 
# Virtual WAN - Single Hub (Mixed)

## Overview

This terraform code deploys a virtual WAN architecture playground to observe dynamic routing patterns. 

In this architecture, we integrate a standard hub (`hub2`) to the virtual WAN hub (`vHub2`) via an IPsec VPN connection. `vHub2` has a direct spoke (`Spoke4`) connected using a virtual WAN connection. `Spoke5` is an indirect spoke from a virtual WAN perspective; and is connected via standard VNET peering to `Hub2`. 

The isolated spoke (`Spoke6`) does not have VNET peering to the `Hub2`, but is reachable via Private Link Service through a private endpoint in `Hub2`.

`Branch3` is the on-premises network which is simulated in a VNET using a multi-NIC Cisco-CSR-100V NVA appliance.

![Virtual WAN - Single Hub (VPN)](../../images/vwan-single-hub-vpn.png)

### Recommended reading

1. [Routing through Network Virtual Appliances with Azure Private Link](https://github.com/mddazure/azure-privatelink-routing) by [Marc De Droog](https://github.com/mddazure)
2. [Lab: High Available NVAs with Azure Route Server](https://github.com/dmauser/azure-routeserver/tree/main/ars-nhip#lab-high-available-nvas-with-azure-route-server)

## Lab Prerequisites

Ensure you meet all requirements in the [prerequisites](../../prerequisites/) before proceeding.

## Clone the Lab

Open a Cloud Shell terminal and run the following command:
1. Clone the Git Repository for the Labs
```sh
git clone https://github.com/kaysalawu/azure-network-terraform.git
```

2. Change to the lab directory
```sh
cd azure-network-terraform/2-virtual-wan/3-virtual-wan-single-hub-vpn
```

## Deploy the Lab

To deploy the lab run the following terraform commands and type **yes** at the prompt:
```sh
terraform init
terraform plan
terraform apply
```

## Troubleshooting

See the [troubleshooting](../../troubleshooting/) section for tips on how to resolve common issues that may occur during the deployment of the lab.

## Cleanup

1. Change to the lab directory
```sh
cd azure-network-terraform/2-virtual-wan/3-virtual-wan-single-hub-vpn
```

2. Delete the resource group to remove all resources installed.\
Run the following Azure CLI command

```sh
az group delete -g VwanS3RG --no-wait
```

---

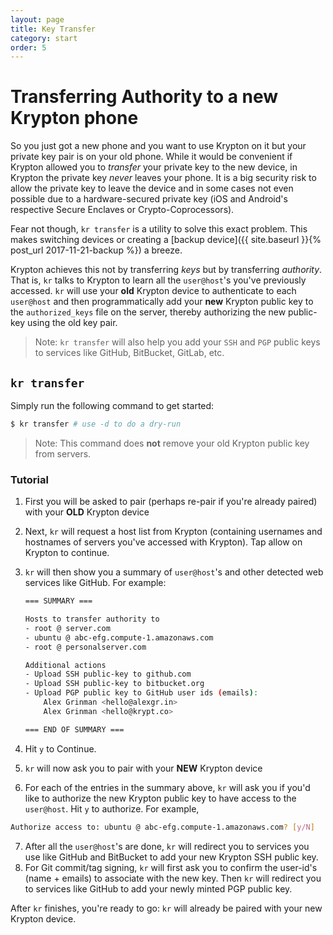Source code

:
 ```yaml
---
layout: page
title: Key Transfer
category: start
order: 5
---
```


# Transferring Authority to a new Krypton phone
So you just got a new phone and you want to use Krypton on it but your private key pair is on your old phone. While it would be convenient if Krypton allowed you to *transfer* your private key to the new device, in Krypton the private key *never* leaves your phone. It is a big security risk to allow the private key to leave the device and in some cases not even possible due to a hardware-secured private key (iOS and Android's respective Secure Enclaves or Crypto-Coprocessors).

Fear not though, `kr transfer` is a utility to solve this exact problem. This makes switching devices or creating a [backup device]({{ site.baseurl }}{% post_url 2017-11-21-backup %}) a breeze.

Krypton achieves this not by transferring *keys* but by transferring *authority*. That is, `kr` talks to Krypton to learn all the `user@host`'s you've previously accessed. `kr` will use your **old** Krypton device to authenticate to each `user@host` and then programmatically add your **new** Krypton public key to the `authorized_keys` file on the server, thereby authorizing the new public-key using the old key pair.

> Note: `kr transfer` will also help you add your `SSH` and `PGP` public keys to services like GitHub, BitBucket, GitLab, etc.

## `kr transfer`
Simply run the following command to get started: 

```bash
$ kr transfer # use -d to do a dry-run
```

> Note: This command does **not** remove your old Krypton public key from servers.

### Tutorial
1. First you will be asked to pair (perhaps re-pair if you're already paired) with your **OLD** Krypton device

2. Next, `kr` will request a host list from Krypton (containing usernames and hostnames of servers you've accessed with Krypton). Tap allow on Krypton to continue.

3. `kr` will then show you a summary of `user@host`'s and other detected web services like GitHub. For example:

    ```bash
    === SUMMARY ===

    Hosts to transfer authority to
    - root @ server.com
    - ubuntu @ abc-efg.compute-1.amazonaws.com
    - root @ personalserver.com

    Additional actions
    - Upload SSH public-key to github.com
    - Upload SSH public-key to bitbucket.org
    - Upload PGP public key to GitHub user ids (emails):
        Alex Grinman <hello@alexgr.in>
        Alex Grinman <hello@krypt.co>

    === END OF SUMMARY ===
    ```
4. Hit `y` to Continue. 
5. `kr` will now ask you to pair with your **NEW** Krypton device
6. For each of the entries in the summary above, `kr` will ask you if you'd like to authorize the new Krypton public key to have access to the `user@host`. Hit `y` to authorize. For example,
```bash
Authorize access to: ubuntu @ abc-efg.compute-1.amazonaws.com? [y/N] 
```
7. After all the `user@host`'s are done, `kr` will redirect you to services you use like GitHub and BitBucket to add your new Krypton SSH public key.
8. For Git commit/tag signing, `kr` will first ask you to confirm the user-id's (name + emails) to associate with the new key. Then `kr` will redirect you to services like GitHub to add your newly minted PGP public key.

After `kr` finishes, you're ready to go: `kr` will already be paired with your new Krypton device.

--

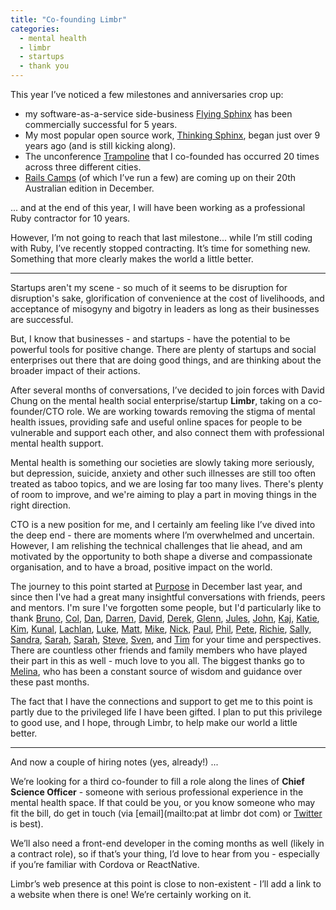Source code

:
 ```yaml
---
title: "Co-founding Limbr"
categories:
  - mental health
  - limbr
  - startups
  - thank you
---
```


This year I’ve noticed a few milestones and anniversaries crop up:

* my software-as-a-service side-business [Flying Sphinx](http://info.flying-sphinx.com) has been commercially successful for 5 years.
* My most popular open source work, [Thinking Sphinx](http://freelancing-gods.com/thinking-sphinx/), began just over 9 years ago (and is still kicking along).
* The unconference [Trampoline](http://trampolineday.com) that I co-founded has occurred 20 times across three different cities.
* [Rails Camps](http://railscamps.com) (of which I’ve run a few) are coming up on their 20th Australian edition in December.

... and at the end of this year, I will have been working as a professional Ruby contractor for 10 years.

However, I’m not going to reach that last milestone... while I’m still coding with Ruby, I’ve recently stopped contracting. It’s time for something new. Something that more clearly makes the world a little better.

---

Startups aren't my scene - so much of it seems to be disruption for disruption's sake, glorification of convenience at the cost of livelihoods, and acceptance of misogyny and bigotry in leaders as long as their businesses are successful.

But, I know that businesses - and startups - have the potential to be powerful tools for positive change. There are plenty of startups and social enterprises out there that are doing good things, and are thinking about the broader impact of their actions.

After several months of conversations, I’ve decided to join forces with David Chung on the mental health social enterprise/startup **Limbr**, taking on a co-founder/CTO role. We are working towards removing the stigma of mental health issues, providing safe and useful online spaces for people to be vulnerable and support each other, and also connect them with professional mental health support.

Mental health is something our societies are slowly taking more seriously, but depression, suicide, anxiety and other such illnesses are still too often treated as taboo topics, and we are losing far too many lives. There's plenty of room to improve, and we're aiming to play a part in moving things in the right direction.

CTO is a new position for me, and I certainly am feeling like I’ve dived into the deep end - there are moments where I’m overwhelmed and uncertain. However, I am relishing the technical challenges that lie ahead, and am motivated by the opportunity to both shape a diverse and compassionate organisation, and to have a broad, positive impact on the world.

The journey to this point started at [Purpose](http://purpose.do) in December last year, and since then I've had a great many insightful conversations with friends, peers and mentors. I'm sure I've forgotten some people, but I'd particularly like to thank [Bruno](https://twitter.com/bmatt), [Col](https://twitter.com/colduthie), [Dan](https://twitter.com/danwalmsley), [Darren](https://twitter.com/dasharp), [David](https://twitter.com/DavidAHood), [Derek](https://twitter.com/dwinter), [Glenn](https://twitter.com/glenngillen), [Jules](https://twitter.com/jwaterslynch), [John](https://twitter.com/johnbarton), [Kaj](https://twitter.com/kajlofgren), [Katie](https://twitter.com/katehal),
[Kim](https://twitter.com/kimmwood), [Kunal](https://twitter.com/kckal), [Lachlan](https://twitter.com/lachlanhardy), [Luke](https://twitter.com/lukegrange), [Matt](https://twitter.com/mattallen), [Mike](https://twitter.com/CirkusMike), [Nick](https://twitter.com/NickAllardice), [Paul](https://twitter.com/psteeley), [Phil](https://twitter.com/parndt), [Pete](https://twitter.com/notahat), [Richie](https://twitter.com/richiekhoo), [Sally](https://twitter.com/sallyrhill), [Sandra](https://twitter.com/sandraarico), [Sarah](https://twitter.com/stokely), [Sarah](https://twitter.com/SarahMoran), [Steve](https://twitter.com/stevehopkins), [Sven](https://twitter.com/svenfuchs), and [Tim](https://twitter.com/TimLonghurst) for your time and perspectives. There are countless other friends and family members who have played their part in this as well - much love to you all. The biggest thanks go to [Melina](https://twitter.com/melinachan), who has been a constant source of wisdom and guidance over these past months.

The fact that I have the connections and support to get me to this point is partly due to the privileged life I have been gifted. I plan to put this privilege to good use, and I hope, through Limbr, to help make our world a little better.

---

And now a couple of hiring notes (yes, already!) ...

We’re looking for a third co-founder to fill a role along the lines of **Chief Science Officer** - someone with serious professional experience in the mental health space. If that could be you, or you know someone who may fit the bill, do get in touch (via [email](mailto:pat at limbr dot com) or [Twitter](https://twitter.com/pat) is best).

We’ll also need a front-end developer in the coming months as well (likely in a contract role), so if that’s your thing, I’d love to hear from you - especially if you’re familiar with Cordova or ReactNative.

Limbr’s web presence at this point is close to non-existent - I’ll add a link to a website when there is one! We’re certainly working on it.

EXERCISE OBJECTIVE >>
Filter the entries above down to the lines that contain the word "plan".

ANSWER TO THIS EXERCISE >>
terraform plan
The fact that I have the connections and support to get me to this point is partly due to the privileged life I have been gifted. I plan to put this privilege to good use, and I hope, through Limbr, to help make our world a little better.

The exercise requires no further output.